Monday, October 24, 2016

Cultural and Educational Rights Under Article 29 & 30 of Indian Constitution

Articles 29 and 30 of Indian Constitution mainly safeguards the rights of minorities in reference to their culture and education. Before we proceed ahead, I would like to familiarize with some basic terms.

Minority: The term minority has not been defined anywhere in the Indian Constitutions. In 1928, the Motilal Nehru report mentioned a desire to protect the rights of minorities, but with no definition of minorities. Similarly, The Sapru report of 1945 proposed to set up a separate Minority commission, still not defining the word.

It seems that the members of the constituting assembly left it to the wisdom of the courts to decide whether a citizen or a group of citizens fall under the term minority. For the purposes of these articles, we can say that a minority is a group of people different from the main population or majority of population on the basis of language or religion.

Article 29 of Indian Constitution: Protection of interests of minorities

India is a country of diverse cultural traditions and religious people residing in different parts of the nation. The diversity is so broad and spread across such a wide area that naming them in correspondence to their areas is a hefty task. Most of these cultures are recognized by our constitution or by the government, but in some remote corners, we can still find tribes or cultures which have evaded discovery even until now. This Article 29 of Indian Constitution conserves the rights of minorities in regards to their culture or language or heritage. There are two clauses here.
Cultural and Educational Rights Under Article 29 and 30
Cultural and Educational Rights Under Article 29 and 30 of Indian Constitution

They are explained as follows:

1. The first clause states that people belonging to any community or culture or religion, however small or remote, have the right to conserve their values. In other words, they cannot be forced to ditch their cultural heritage and adopt other values. A very general example of such a problem was observed in medieval times when the Mughal emperors forced majority of the Hindu population to convert to Islam. Many Hindu temples were demolished and replaced with either mosques or other monuments that promoted Islam.

Although, this clause might point in the direction of the right of minorities, but it is also applicable to people belonging to majority too. They too are equally allowed to preserve their culture through the means of an educational institute.

2. The second clause makes it very clear that an educational institute that is run by the state or even partially aided by the government funds cannot deny admission into that institute based on caste, religion, language, race or any of these.  However, other criteria such as those based on merit can be employed to shortlist students as per the availability of limited seats. But an institute run or administered by a minority, can reserve up to 50% of the seats for students belonging to that particular minority community. The state also cannot compel the institutes to only admit student of the minority community.

As far as the students are concerned, if they belong to a different community, they don’t have the legal right to freely practice, profess or propagate their culture in the premise of that educational institute which is run by a minority community.

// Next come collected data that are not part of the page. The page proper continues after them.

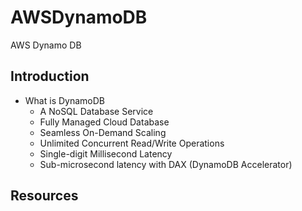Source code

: # AWSDynamoDB

AWS Dynamo DB

## Introduction

- What is DynamoDB
  - A NoSQL Database Service
  - Fully Managed Cloud Database
  - Seamless On-Demand Scaling
  - Unlimited Concurrent Read/Write Operations
  - Single-digit Millisecond Latency
  - Sub-microsecond latency with DAX (DynamoDB Accelerator)

## Resources
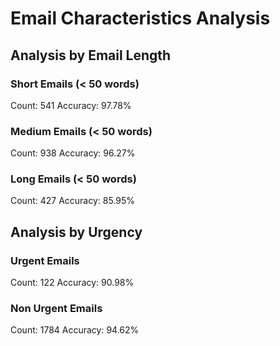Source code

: # Email Characteristics Analysis

## Analysis by Email Length

### Short Emails (< 50 words)
Count: 541
Accuracy: 97.78%

### Medium Emails (< 50 words)
Count: 938
Accuracy: 96.27%

### Long Emails (< 50 words)
Count: 427
Accuracy: 85.95%


## Analysis by Urgency

### Urgent Emails
Count: 122
Accuracy: 90.98%

### Non Urgent Emails
Count: 1784
Accuracy: 94.62%
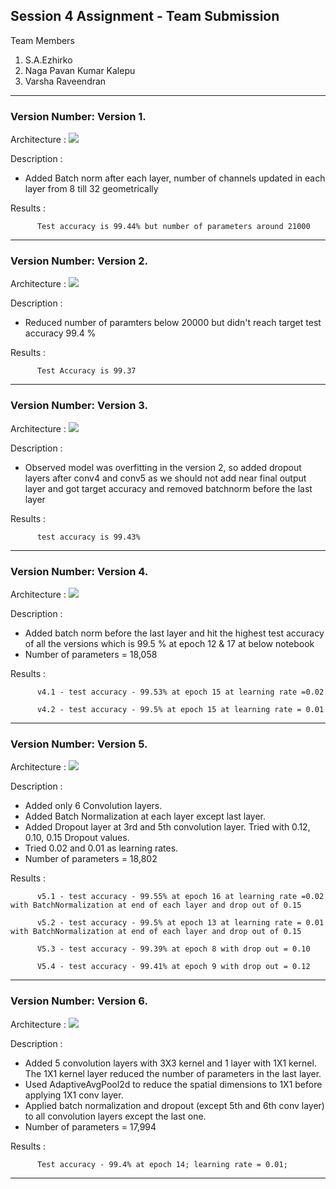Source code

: ## Session 4 Assignment - Team Submission
Team Members
1. S.A.Ezhirko
2. Naga Pavan Kumar Kalepu
3. Varsha Raveendran
**********************************************************************************************************************
### Version Number: Version 1.

Architecture : ![](Images/version1.png)   

Description : <br />
* Added Batch norm after each layer, number of channels updated in each layer from 8 till 32 geometrically

Results : 

          Test accuracy is 99.44% but number of parameters around 21000

**********************************************************************************************************************
### Version Number: Version 2.

Architecture : ![](Images/version2.png)   

Description : <br />
* Reduced number of paramters below 20000 but didn't reach target test accuracy 99.4 %

Results : 

          Test Accuracy is 99.37

**********************************************************************************************************************
### Version Number: Version 3.

Architecture : ![](Images/version3.png)   

Description : <br />
* Observed model was overfitting in the version 2, so added dropout layers after conv4 and conv5 as we should not add near final output layer and got target accuracy and removed batchnorm before the last layer

Results : 

          test accuracy is 99.43%

**********************************************************************************************************************
### Version Number: Version 4.

Architecture : ![](Images/version4.png)   

Description : <br />
* Added batch norm before the last layer and hit the highest test accuracy of all the versions which is 99.5 % at epoch 12 & 17 at below notebook
* Number of parameters = 18,058

Results : 

          v4.1 - test accuracy - 99.53% at epoch 15 at learning rate =0.02 

          v4.2 - test accuracy - 99.5% at epoch 15 at learning rate = 0.01
**********************************************************************************************************************
### Version Number: Version 5.

Architecture : ![](Images/Version5.png)   

Description : <br />
* Added only 6 Convolution layers. 
* Added Batch Normalization at each layer except last layer. 
* Added Dropout layer at 3rd and 5th convolution layer. Tried with 0.12, 0.10, 0.15 Dropout values. 
* Tried 0.02 and 0.01 as learning rates.
* Number of parameters = 18,802 

Results : 

          v5.1 - test accuracy - 99.55% at epoch 16 at learning rate =0.02 with BatchNormalization at end of each layer and drop out of 0.15

          v5.2 - test accuracy - 99.5% at epoch 13 at learning rate = 0.01 with BatchNormalization at end of each layer and drop out of 0.15
          
          V5.3 - test accuracy - 99.39% at epoch 8 with drop out = 0.10
          
          V5.4 - test accuracy - 99.41% at epoch 9 with drop out = 0.12
**********************************************************************************************************************
### Version Number: Version 6.

Architecture : ![](Images/Version6.png)   

Description : <br />
* Added 5 convolution layers with 3X3 kernel and 1 layer with 1X1 kernel. The 1X1 kernel layer reduced the number of parameters in the last layer. 
* Used AdaptiveAvgPool2d to reduce the spatial dimensions to 1X1 before applying 1X1 conv layer. 
* Applied batch normalization and dropout (except 5th and 6th conv layer) to all convolution layers except the last one.
* Number of parameters = 17,994

Results : 

          Test accuracy - 99.4% at epoch 14; learning rate = 0.01; 
**********************************************************************************************************************
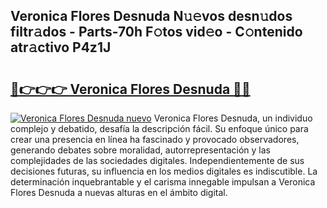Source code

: ## Veronica Flores Desnuda N𝚞𝚎vos desn𝚞dos filtr𝚊dos - Parts-70h F𝚘tos vid𝚎o - C𝚘ntenido atr𝚊ctivo P4z1J

# <h2><a href="http://mb7evw.tromn.icu/?c=Veronica+Flores+Desnuda">🔗👉👉👉 Veronica Flores Desnuda 🔗🔗</a></h2>

[![Veronica Flores Desnuda nuevo](https://i.imgur.com/pEAQMta.gif)](http://mb7evw.tromn.icu/?c=Veronica+Flores+Desnuda)
Veronica Flores Desnuda, un individuo complejo y debatido, desafía la descripción fácil. Su enfoque único para crear una presencia en línea ha fascinado y provocado observadores, generando debates sobre moralidad, autorrepresentación y las complejidades de las sociedades digitales. Independientemente de sus decisiones futuras, su influencia en los medios digitales es indiscutible. La determinación inquebrantable y el carisma innegable impulsan a Veronica Flores Desnuda a nuevas alturas en el ámbito digital.
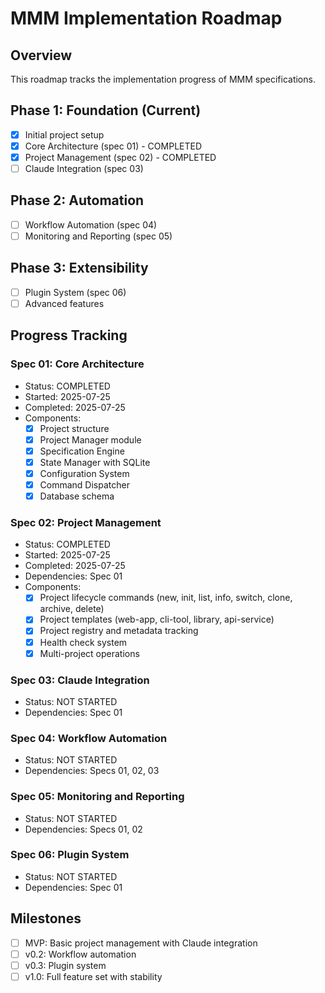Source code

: # MMM Implementation Roadmap

## Overview
This roadmap tracks the implementation progress of MMM specifications.

## Phase 1: Foundation (Current)
- [x] Initial project setup
- [x] Core Architecture (spec 01) - COMPLETED
- [x] Project Management (spec 02) - COMPLETED
- [ ] Claude Integration (spec 03)

## Phase 2: Automation
- [ ] Workflow Automation (spec 04)
- [ ] Monitoring and Reporting (spec 05)

## Phase 3: Extensibility
- [ ] Plugin System (spec 06)
- [ ] Advanced features

## Progress Tracking

### Spec 01: Core Architecture
- Status: COMPLETED
- Started: 2025-07-25
- Completed: 2025-07-25
- Components:
  - [x] Project structure
  - [x] Project Manager module
  - [x] Specification Engine
  - [x] State Manager with SQLite
  - [x] Configuration System
  - [x] Command Dispatcher
  - [x] Database schema

### Spec 02: Project Management
- Status: COMPLETED
- Started: 2025-07-25
- Completed: 2025-07-25
- Dependencies: Spec 01
- Components:
  - [x] Project lifecycle commands (new, init, list, info, switch, clone, archive, delete)
  - [x] Project templates (web-app, cli-tool, library, api-service)
  - [x] Project registry and metadata tracking
  - [x] Health check system
  - [x] Multi-project operations

### Spec 03: Claude Integration
- Status: NOT STARTED
- Dependencies: Spec 01

### Spec 04: Workflow Automation
- Status: NOT STARTED
- Dependencies: Specs 01, 02, 03

### Spec 05: Monitoring and Reporting
- Status: NOT STARTED
- Dependencies: Specs 01, 02

### Spec 06: Plugin System
- Status: NOT STARTED
- Dependencies: Spec 01

## Milestones
- [ ] MVP: Basic project management with Claude integration
- [ ] v0.2: Workflow automation
- [ ] v0.3: Plugin system
- [ ] v1.0: Full feature set with stability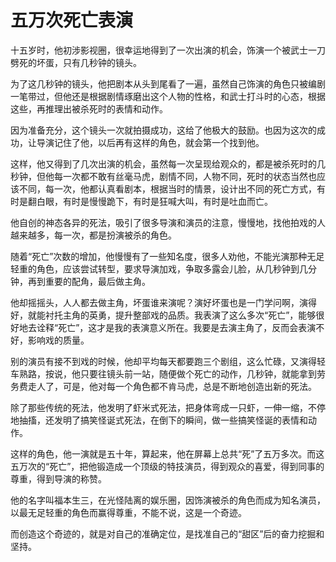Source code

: # 五万次死亡表演

十五岁时，他初涉影视圈，很幸运地得到了一次出演的机会，饰演一个被武士一刀劈死的坏蛋，只有几秒钟的镜头。 

为了这几秒钟的镜头，他把剧本从头到尾看了一遍，虽然自己饰演的角色只被编剧一笔带过，但他还是根据剧情琢磨出这个人物的性格，和武士打斗时的心态，根据这些，再推理出被杀死时的表情和动作。 

因为准备充分，这个镜头一次就拍摄成功，这给了他极大的鼓励。也因为这次的成功，让导演记住了他，以后再有这样的角色，就会第一个找到他。 

这样，他又得到了几次出演的机会，虽然每一次呈现给观众的，都是被杀死时的几秒钟，但他每一次都不敢有丝毫马虎，剧情不同，人物不同，死时的状态当然也应该不同，每一次，他都认真看剧本，根据当时的情景，设计出不同的死亡方式，有时是翻白眼，有时是慢慢跪下，有时是狂喊大叫，有时是吐血而亡。 

他自创的神态各异的死法，吸引了很多导演和演员的注意，慢慢地，找他拍戏的人越来越多，每一次，都是扮演被杀的角色。 

随着“死亡”次数的增加，他慢慢有了一些知名度，很多人劝他，不能光演那种无足轻重的角色，应该尝试转型，要求导演加戏，争取多露会儿脸，从几秒钟到几分钟，再到重要的配角，最后做主角。 

他却摇摇头，人人都去做主角，坏蛋谁来演呢？演好坏蛋也是一门学问啊，演得好，就能衬托主角的英勇，提升整部戏的品质。我表演了这么多次“死亡”，能够很好地去诠释“死亡”，这才是我的表演意义所在。我要是去演主角了，反而会表演不好，影响戏的质量。 

别的演员有接不到戏的时候，他却平均每天都要跑三个剧组，这么忙碌，又演得轻车熟路，按说，他只要往镜头前一站，随便做个死亡的动作，几秒钟，就能拿到劳务费走人了，可是，他对每一个角色都不肯马虎，总是不断地创造出新的死法。 

除了那些传统的死法，他发明了虾米式死法，把身体弯成一只虾，一伸一缩，不停地抽搐，还发明了搞笑怪诞式死法，在倒下的瞬间，做一些搞笑怪诞的表情和动作。 

这样的角色，他一演就是五十年，算起来，他在屏幕上总共“死”了五万多次。而这五万次的“死亡”，把他锻造成一个顶级的特技演员，得到观众的喜爱，得到同事的尊重，得到导演的称赞。 

他的名字叫福本生三，在光怪陆离的娱乐圈，因饰演被杀的角色而成为知名演员，以最无足轻重的角色而赢得尊重，不能不说，这是一个奇迹。 

而创造这个奇迹的，就是对自己的准确定位，是找准自己的“甜区”后的奋力挖掘和坚持。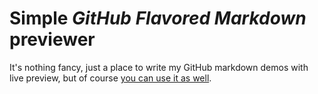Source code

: # Simple *GitHub Flavored Markdown* previewer

It's nothing fancy, just a place to write my GitHub markdown demos with live preview, but of course [you can use it as well](https://loilo.github.io/gfm-preview/).
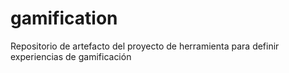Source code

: # gamification
Repositorio de artefacto del proyecto de herramienta para definir experiencias de gamificación
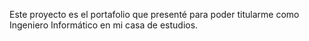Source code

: Este proyecto es el portafolio que presenté para poder titularme como Ingeniero Informático en mi casa de estudios.
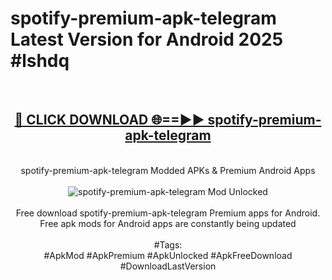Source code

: <h1>spotify-premium-apk-telegram Latest Version for Android 2025 #lshdq</h1>
<br>
<div align="center">
<h2><a href="https://app.mediaupload.pro/?title=spotify-premium-apk-telegram&ref=4FST" rel="nofollow">🔴 CLICK DOWNLOAD 🌐==►► spotify-premium-apk-telegram</a></h2>
<br>
spotify-premium-apk-telegram Modded APKs & Premium Android Apps
<br>
<br>
<a href="https://app.mediaupload.pro/?title=spotify-premium-apk-telegram&ref=4FST" rel="nofollow" data-target="animated-image.originalLink"><img src="https://github.com/user-attachments/assets/0f9c940e-d8b0-45ae-aac7-cd30a18b3e1c" alt="spotify-premium-apk-telegram Mod Unlocked" style="max-width: 100%; display: inline-block;" data-target="animated-image.originalImage"></a>
<br><br>
Free download spotify-premium-apk-telegram Premium apps for Android. Free apk mods for Android apps are constantly being updated
<br><br>
#Tags:
<br>
#ApkMod #ApkPremium #ApkUnlocked #ApkFreeDownload #DownloadLastVersion
</div>
<br>
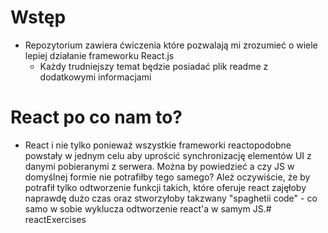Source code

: # Wstęp
- Repozytorium zawiera ćwiczenia które pozwalają mi zrozumieć o wiele lepiej działanie frameworku React.js
  - Każdy trudniejszy temat będzie posiadać plik readme z dodatkowymi informacjami

# React po co nam to?
- React i nie tylko ponieważ wszystkie frameworki reactopodobne powstały w jednym celu aby uprościć synchronizację elementów UI z danymi pobieranymi z serwera. Można by powiedzieć a czy JS w domyślnej formie nie potrafiłby tego samego? Ależ oczywiście, że by potrafił tylko odtworzenie funkcji takich, które oferuje react zajęłoby naprawdę dużo czas oraz stworzyłoby takzwany "spaghetii code" - co samo w sobie wyklucza odtworzenie react'a w samym JS.# reactExercises
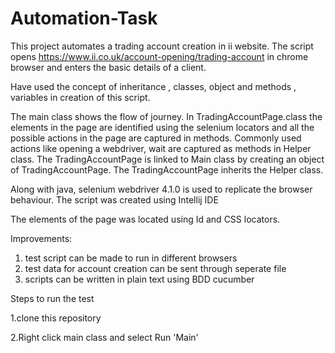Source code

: # Automation-Task

This project automates a trading account creation in ii website. The script opens https://www.ii.co.uk/account-opening/trading-account in chrome browser and enters the basic details of a client.

Have used the concept of inheritance , classes, object and methods , variables in creation of this script.

The main class shows the flow of journey. In TradingAccountPage.class the elements in the page are identified using the selenium locators and all the possible actions in the page are captured in methods. Commonly used actions like opening a webdriver, wait are captured as methods in Helper class. The TradingAccountPage is linked to Main class by creating an object of TradingAccountPage. The TradingAccountPage inherits the Helper class. 

Along with java, selenium webdriver 4.1.0 is used to replicate the browser behaviour. The script was created using Intellij IDE

The elements of the page was located using Id and CSS locators.

Improvements:

1. test script can be made to run in different browsers
2. test data for account creation can be sent through seperate file
3. scripts can be written in plain text using BDD cucumber

Steps to run the test

1.clone this repository

2.Right click main class and select Run 'Main'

Moreover, by the first amendment act 1951,  a fourth clause was added in Article 15 of Indian Constitution that gave the state the authority to reserve seats in any institute for the advancement of backward classes or scheduled classes or scheduled tribes.

Article 30 of Indian Constitution - Right of minorities to establish and administer educational institutions

Gurdwaras, Churches, Temples, Madarsas etc. are examples of a religious educational institute. Article 30 of Indian Constitution safeguards the rights to establish such institutes. There are two clauses in this. They are:

1. According to this clause, any person belonging to a minority can establish an educational institute. This minority can be based on language or religion. They also have the right to administer or run these institute as per their satisfaction as long as there is no such law that prevents them from doing it. This article is also called Charter of Education Rights.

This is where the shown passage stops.